Transitions of Care

Standard 2.0

 

2.0

Complete a Comprehensive Transition Assessment

Processes are in place to conduct a comprehensive transition assessment for patients identified as high-risk for poor transitions across care settings. Attention is given to further identify patients who may become at risk in the new setting.

 

Organizations can meet this standard by showing evidence that a comprehensive transition assessment is completed, and that the following elements are included:

Review of relevant healthcare utilization across all care settings including recent provider orders, payer benefits, preferred networks, and claims data when available.

Solicit patient, family and caregiver goals for care and potential transitions for settings and levels of care.

Evaluate and document patient/family/caregiver engagement and understanding of current health status.

Assess self-management abilities, which may include activities of daily living (ADL), instrumental activities of daily living (IADL), patient’s decision-making ability and/or willingness to participate in care planning discussions.

Review of social determinants of health.

Completion of a medication reconciliation, and review of patient’s medication adherence.

Review and documentation of patient care goals according to the regulations that govern the care setting and, when appropriate, identify the patient’s designated decision maker.

Examination of advance care planning documents ensuring they are current, complete and available to the healthcare team.

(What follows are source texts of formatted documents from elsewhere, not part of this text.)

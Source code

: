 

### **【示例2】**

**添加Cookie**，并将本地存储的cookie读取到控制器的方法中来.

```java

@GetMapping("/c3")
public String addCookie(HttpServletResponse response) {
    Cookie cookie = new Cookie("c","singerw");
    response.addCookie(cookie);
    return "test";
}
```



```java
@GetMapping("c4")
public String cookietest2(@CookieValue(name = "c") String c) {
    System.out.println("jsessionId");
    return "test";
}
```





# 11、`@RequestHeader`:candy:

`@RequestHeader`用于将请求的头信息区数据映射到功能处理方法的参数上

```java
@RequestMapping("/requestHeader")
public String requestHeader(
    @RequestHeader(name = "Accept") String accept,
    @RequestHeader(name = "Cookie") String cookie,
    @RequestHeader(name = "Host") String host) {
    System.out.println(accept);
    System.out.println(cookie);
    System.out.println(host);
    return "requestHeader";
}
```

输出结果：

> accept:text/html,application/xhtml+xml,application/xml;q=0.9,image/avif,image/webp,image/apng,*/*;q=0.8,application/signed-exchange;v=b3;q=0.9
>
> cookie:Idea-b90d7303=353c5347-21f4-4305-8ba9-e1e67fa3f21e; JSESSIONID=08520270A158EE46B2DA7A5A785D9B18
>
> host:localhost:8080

Communication of assessment summary to next care setting.

Roles & Terms

Acute care: RN, LCSW, MSW

Ambulatory care: RN, LCSW, MSW, MD, APC
(MA may collect data but may not assess)

Skilled nursing facility: RN, LCSW, MSW

Home Health: RN, LCSW, MSW, APC

Hospice: RN, LCSW, MSW, APC

Health plans/ACO: RN, LPN, LCSW, MSW, MD, PharmD

Self-Management Ability

Refers to a patient’s ability to recognize symptoms and warning signs, identify the actions to take, know why medications have been prescribed and how to take them.

Social Determinants of Health

As defined by the World Health Organization (WHO), social determinants of health are the conditions in which people are born, grow, live, work and age. These conditions may include: financial or economic limitations, poor health literacy, housing/food instability, lack of social support, unreliable transportation, and unhealthy behaviors. The circumstances are shaped by the distribution of money, power and resources at global, national and local levels.

Designated Decision Maker

The family member(s), lay caregiver, surrogate or advocate who is authorized to make health care and other decisions for the patient.

Advance Care Planning documents

Documents include advance directives, living wills or Power of Attorney (POA).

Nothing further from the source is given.